Donnerstag, 16 . Mai, 9  Uhr  01
    Der kroatische Taxifahrer, der mich heute zum Reichstag fuhr, irrte sich zweimal im Weg, überquerte dann seelenruhig eine rote Ampel. »Ich träume. Entschuldigen Sie. Meine Frau hat mir heute von daheim die ganze Nacht SMS e geschrieben. Du bist mein Schatz, solche Sachen, mein Herz, mein lieber Mann. Dann zehn Minuten später schon wieder: Wie ich dich vermisse, mein Herz! Das geht doch nicht. Ich sitze doch den ganzen Tag im Auto, ich muss doch schlafen. Jetzt kann ich mich kaum noch konzentrieren.« Er klagt, dass ihm die Liebe sein Arbeitsleben vermassele. Berlin liegt in einem 28 -Grad-Frühsommer. An der Sperre vor dem Fuhrpark muss ich heute alle Ausweise vorzeigen, Presse- und Personalausweis und Akkreditierung. Ein Wunder, dass ich für die Überquerung des Parkplatzes nicht gefilzt werde.
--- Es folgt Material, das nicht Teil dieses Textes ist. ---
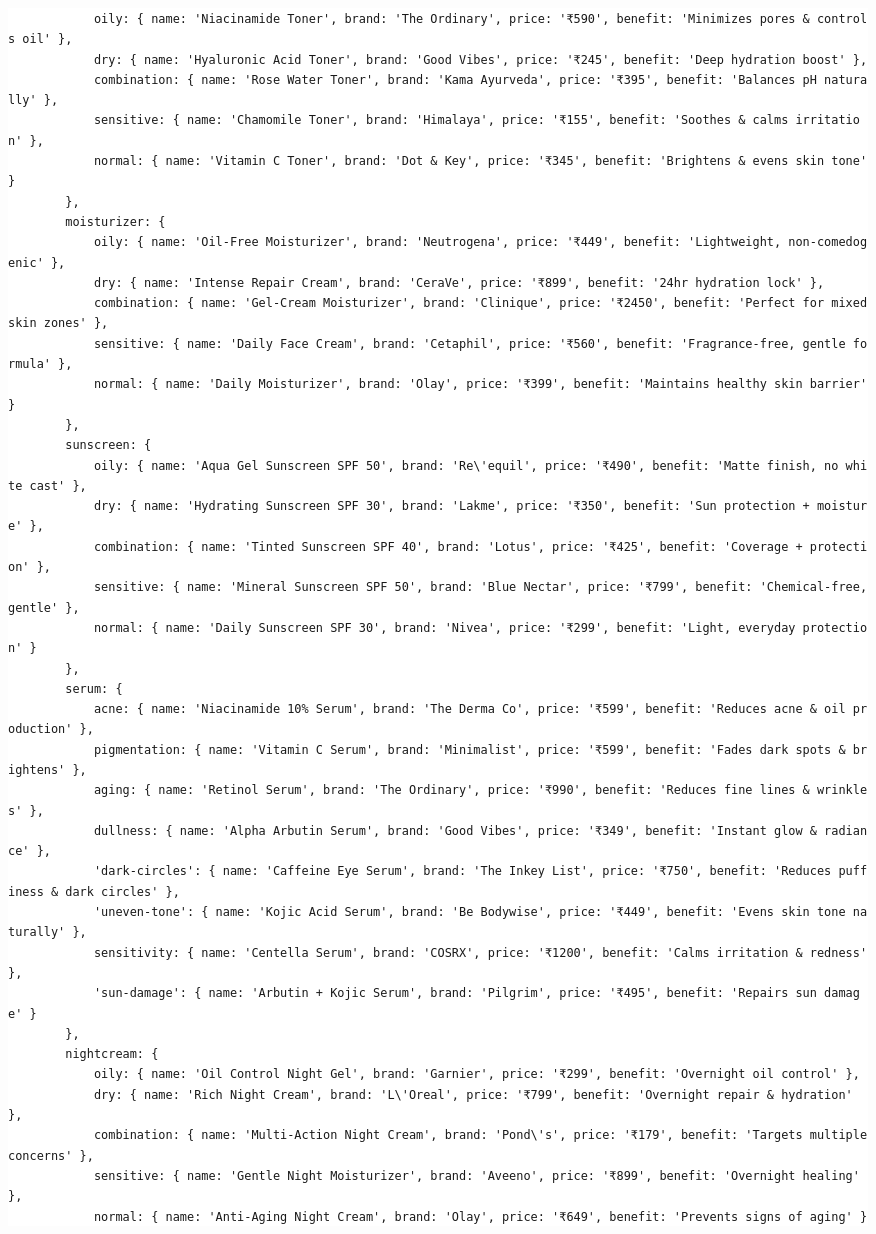                 oily: { name: 'Niacinamide Toner', brand: 'The Ordinary', price: '₹590', benefit: 'Minimizes pores & controls oil' },
                dry: { name: 'Hyaluronic Acid Toner', brand: 'Good Vibes', price: '₹245', benefit: 'Deep hydration boost' },
                combination: { name: 'Rose Water Toner', brand: 'Kama Ayurveda', price: '₹395', benefit: 'Balances pH naturally' },
                sensitive: { name: 'Chamomile Toner', brand: 'Himalaya', price: '₹155', benefit: 'Soothes & calms irritation' },
                normal: { name: 'Vitamin C Toner', brand: 'Dot & Key', price: '₹345', benefit: 'Brightens & evens skin tone' }
            },
            moisturizer: {
                oily: { name: 'Oil-Free Moisturizer', brand: 'Neutrogena', price: '₹449', benefit: 'Lightweight, non-comedogenic' },
                dry: { name: 'Intense Repair Cream', brand: 'CeraVe', price: '₹899', benefit: '24hr hydration lock' },
                combination: { name: 'Gel-Cream Moisturizer', brand: 'Clinique', price: '₹2450', benefit: 'Perfect for mixed skin zones' },
                sensitive: { name: 'Daily Face Cream', brand: 'Cetaphil', price: '₹560', benefit: 'Fragrance-free, gentle formula' },
                normal: { name: 'Daily Moisturizer', brand: 'Olay', price: '₹399', benefit: 'Maintains healthy skin barrier' }
            },
            sunscreen: {
                oily: { name: 'Aqua Gel Sunscreen SPF 50', brand: 'Re\'equil', price: '₹490', benefit: 'Matte finish, no white cast' },
                dry: { name: 'Hydrating Sunscreen SPF 30', brand: 'Lakme', price: '₹350', benefit: 'Sun protection + moisture' },
                combination: { name: 'Tinted Sunscreen SPF 40', brand: 'Lotus', price: '₹425', benefit: 'Coverage + protection' },
                sensitive: { name: 'Mineral Sunscreen SPF 50', brand: 'Blue Nectar', price: '₹799', benefit: 'Chemical-free, gentle' },
                normal: { name: 'Daily Sunscreen SPF 30', brand: 'Nivea', price: '₹299', benefit: 'Light, everyday protection' }
            },
            serum: {
                acne: { name: 'Niacinamide 10% Serum', brand: 'The Derma Co', price: '₹599', benefit: 'Reduces acne & oil production' },
                pigmentation: { name: 'Vitamin C Serum', brand: 'Minimalist', price: '₹599', benefit: 'Fades dark spots & brightens' },
                aging: { name: 'Retinol Serum', brand: 'The Ordinary', price: '₹990', benefit: 'Reduces fine lines & wrinkles' },
                dullness: { name: 'Alpha Arbutin Serum', brand: 'Good Vibes', price: '₹349', benefit: 'Instant glow & radiance' },
                'dark-circles': { name: 'Caffeine Eye Serum', brand: 'The Inkey List', price: '₹750', benefit: 'Reduces puffiness & dark circles' },
                'uneven-tone': { name: 'Kojic Acid Serum', brand: 'Be Bodywise', price: '₹449', benefit: 'Evens skin tone naturally' },
                sensitivity: { name: 'Centella Serum', brand: 'COSRX', price: '₹1200', benefit: 'Calms irritation & redness' },
                'sun-damage': { name: 'Arbutin + Kojic Serum', brand: 'Pilgrim', price: '₹495', benefit: 'Repairs sun damage' }
            },
            nightcream: {
                oily: { name: 'Oil Control Night Gel', brand: 'Garnier', price: '₹299', benefit: 'Overnight oil control' },
                dry: { name: 'Rich Night Cream', brand: 'L\'Oreal', price: '₹799', benefit: 'Overnight repair & hydration' },
                combination: { name: 'Multi-Action Night Cream', brand: 'Pond\'s', price: '₹179', benefit: 'Targets multiple concerns' },
                sensitive: { name: 'Gentle Night Moisturizer', brand: 'Aveeno', price: '₹899', benefit: 'Overnight healing' },
                normal: { name: 'Anti-Aging Night Cream', brand: 'Olay', price: '₹649', benefit: 'Prevents signs of aging' }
    Jede und jeder auf der Regierungsbank hat heute eine eigene Notierung an der Börse der Meinungsumfragen. Verteidigungsminister de Maizière beginnt seine Rede mit der Erinnerung an einen Gefallenen in Afghanistan. Doch jeder denkt an die fünfhundert Millionen Euro, die er mit dem verunglückten Drohnen-Projekt vergeudet hat. Von Kristina Schröder hört man, dass sie nicht nur amtsmüde, sondern sogar willig sei, noch vor der Wahl das Kabinett zu verlassen. Die Umfragen sagen hämisch: Soll sie. Dirk Niebel verteidigt sich immer noch gegen den Vorwurf, Parteimitglieder in sichere Positionen seines Ministeriums zu hieven. Ilse Aigner hat es mit der Europäischen Saatgutverordnung zu tun und muss für die heimischen Arten kämpfen. Philipp Rösler kämpft mit »Schlingel-Bonus« und nennt Trittin einen »bösen Räuber Hotzenplotz«. Von der Leyen muss offen dementieren, als Nachfolgerin von Angela Merkel zur Verfügung zu stehen. Diese wird nebenbei beschuldigt, für die FDJ Propagandaarbeit gemacht zu haben.
    Beim Hereinkommen sieht man gut, wer sich grußlos aneinander vorbeischlängelt, wer mit dem Arm wen aus dem Weg schiebt, wer sich kollegial, wer respektvoll, freundschaftlich oder komplizisch begrüßt. Zuerst die Nachrufe. In den Schweigeminuten hört man das Summen der Lampen in der Decke. Die Zuspätkommenden warten pietätvoll in den Fluren. Heute sind sie wieder alle da, die Kanzlerin in Eierschalengelb, Ilse Aigner in Schlammfarbe, die FDP -Herren geschlossen in anthrazitfarbenen Anzügen. Die Fotokameras schießen aus der ersten Tribünenreihe.
    Am Anfang jeder Sitzung sind die Abgeordneten immer noch bei der Sache, dann allmählich werden die Accessoires hervorgebracht, synchron zur Entstehung der Langeweile, und ich frage mich, wo repräsentiert mich selbst das Hohe Haus? Haben am Ende vielleicht alle gleich recht? Ich nenne es das »Hohe Haus« mit schwankenden Amplituden, weil es mir manchmal prachtvoll erscheint, weil es einfach wunderbar ist, einem repräsentativen Kollektiv beim Wägen von Wichtigkeiten zu folgen. Im nächsten Augenblick aber bin ich abgestoßen von dem Bodensatz, der aufgewirbelt wird, wo niedrigste Beweggründe unterstellt werden und jede höhere Idee brüskiert, gekränkt, wenn nicht verraten wird.
    Als Thomas de Maizière sein Amt als Verteidigungsminister antrat und gefragt wurde, was nun neu sei in Afghanistan, erwiderte er: »Neu ist, wir haben eine Strategie« – nach acht Jahren Einsatz eine Strategie! Des Ministers »Regierungserklärung zur Neuausrichtung der Bundeswehr« kommt nun wie Reklame abermals mit dem Attribut »neu« daher und ist eine einzige Werberede für die Truppe. Es scheint, als seien die Soldaten die Einzigen, die ihr Leben riskierten, nicht Polizisten, nicht Mitarbeiter von Hilfsorganisationen oder Aufbauhelfer. Auch handelt es sich um die gewohnt pauschale Vereinnahmung aller Stimmen der Bundeswehr durch den Minister, der sich gegen Revisionen verwahrt, Moral beschwört, einen Redetypus pflegt, der Zuspruch erzwingt.